**WHAT IS EXPECTED:** May I please have every record restated word for word, with the images left out?

*** Opening of AVAILABLE DATA ***

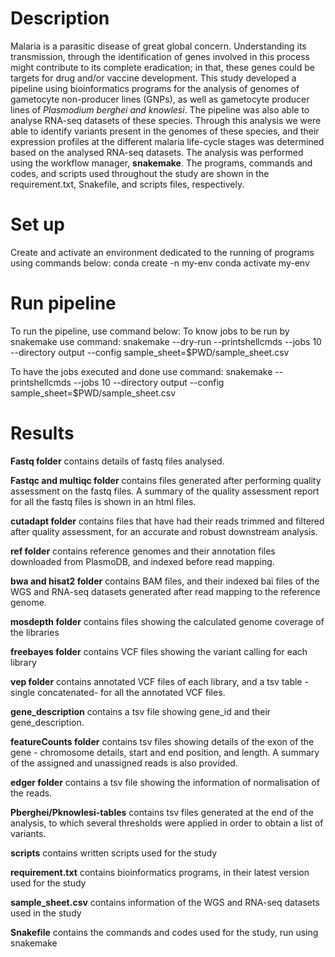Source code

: # Description
Malaria is a parasitic disease of great global concern. Understanding its transmission, through the identification of genes involved in this process might contribute to its complete eradication; in that, these genes could be targets for drug and/or vaccine development. This study developed a pipeline using bioinformatics programs for the analysis of genomes of gametocyte non-producer lines (GNPs), as well as gametocyte producer lines of _Plasmodium berghei and knowlesi_. The pipeline was also able to analyse RNA-seq datasets of these species. Through this analysis we were able to identify variants present in the genomes of these species, and their expression profiles at the different malaria life-cycle stages was determined based on the analysed RNA-seq datasets. The analysis was performed using the workflow manager, **snakemake**. The programs, commands and codes, and scripts used throughout the study are shown in the requirement.txt, Snakefile, and scripts files, respectively.

# Set up
Create and activate an environment dedicated to the running of programs using commands below:
  conda create -n my-env
  conda activate my-env

# Run pipeline
To run the pipeline, use command below:
  To know jobs to be run by snakemake use command:
    snakemake --dry-run --printshellcmds --jobs 10 --directory output --config sample_sheet=$PWD/sample_sheet.csv

  To have the jobs executed and done use command:
    snakemake --printshellcmds --jobs 10 --directory output --config sample_sheet=$PWD/sample_sheet.csv


# Results
**Fastq folder**
  contains details of fastq files analysed.

**Fastqc and multiqc folder**
  contains files generated after performing quality assessment on the fastq files. A summary of the quality assessment report for all the fastq files is shown in an html files.

**cutadapt folder**
  contains files that have had their reads trimmed and filtered after quality assessment, for an accurate and robust downstream analysis.

**ref folder**
  contains reference genomes and their annotation files downloaded from PlasmoDB, and indexed before read mapping.

**bwa and hisat2 folder**
contains BAM files, and their indexed bai files of the WGS and RNA-seq datasets generated after read mapping to the reference genome.

**mosdepth folder**
  contains files showing the calculated genome coverage of the libraries

**freebayes folder**
  contains VCF files showing the variant calling for each library

**vep folder**
  contains annotated VCF files of each library, and a tsv table - single concatenated- for all the annotated VCF files.

**gene_description**
  contains a tsv file showing gene_id and their gene_description.

**featureCounts folder**
  contains tsv files showing details of the exon of the gene - chromosome details, start and end position, and length. A summary of the assigned and unassigned reads is also provided.

**edger folder**
  contains a tsv file showing the information of normalisation of the reads.

**Pberghei/Pknowlesi-tables**
  contains tsv files generated at the end of the analysis, to which several thresholds were applied in order to obtain a list of variants.

**scripts**
  contains written scripts used for the study

**requirement.txt**
  contains bioinformatics programs, in their latest version used for the study

**sample_sheet.csv**
  contains information of the WGS and RNA-seq datasets used in the study

**Snakefile**
  contains the commands and codes used for the study, run using snakemake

*** Close of AVAILABLE DATA ***

**EXERCISE OUTPUT:**
Source code

: # Description
Malaria is a parasitic disease of great global concern. Understanding its transmission, through the identification of genes involved in this process might contribute to its complete eradication; in that, these genes could be targets for drug and/or vaccine development. This study developed a pipeline using bioinformatics programs for the analysis of genomes of gametocyte non-producer lines (GNPs), as well as gametocyte producer lines of _Plasmodium berghei and knowlesi_. The pipeline was also able to analyse RNA-seq datasets of these species. Through this analysis we were able to identify variants present in the genomes of these species, and their expression profiles at the different malaria life-cycle stages was determined based on the analysed RNA-seq datasets. The analysis was performed using the workflow manager, **snakemake**. The programs, commands and codes, and scripts used throughout the study are shown in the requirement.txt, Snakefile, and scripts files, respectively.

# Set up
Create and activate an environment dedicated to the running of programs using commands below:
  conda create -n my-env
  conda activate my-env

# Run pipeline
To run the pipeline, use command below:
  To know jobs to be run by snakemake use command:
    snakemake --dry-run --printshellcmds --jobs 10 --directory output --config sample_sheet=$PWD/sample_sheet.csv

  To have the jobs executed and done use command:
    snakemake --printshellcmds --jobs 10 --directory output --config sample_sheet=$PWD/sample_sheet.csv


# Results
**Fastq folder**
  contains details of fastq files analysed.

**Fastqc and multiqc folder**
  contains files generated after performing quality assessment on the fastq files. A summary of the quality assessment report for all the fastq files is shown in an html files.

**cutadapt folder**
  contains files that have had their reads trimmed and filtered after quality assessment, for an accurate and robust downstream analysis.

**ref folder**
  contains reference genomes and their annotation files downloaded from PlasmoDB, and indexed before read mapping.

**bwa and hisat2 folder**
contains BAM files, and their indexed bai files of the WGS and RNA-seq datasets generated after read mapping to the reference genome.

**mosdepth folder**
  contains files showing the calculated genome coverage of the libraries

**freebayes folder**
  contains VCF files showing the variant calling for each library

**vep folder**
  contains annotated VCF files of each library, and a tsv table - single concatenated- for all the annotated VCF files.

**gene_description**
  contains a tsv file showing gene_id and their gene_description.

**featureCounts folder**
  contains tsv files showing details of the exon of the gene - chromosome details, start and end position, and length. A summary of the assigned and unassigned reads is also provided.

**edger folder**
  contains a tsv file showing the information of normalisation of the reads.

**Pberghei/Pknowlesi-tables**
  contains tsv files generated at the end of the analysis, to which several thresholds were applied in order to obtain a list of variants.

**scripts**
  contains written scripts used for the study

**requirement.txt**
  contains bioinformatics programs, in their latest version used for the study

**sample_sheet.csv**
  contains information of the WGS and RNA-seq datasets used in the study

**Snakefile**
  contains the commands and codes used for the study, run using snakemake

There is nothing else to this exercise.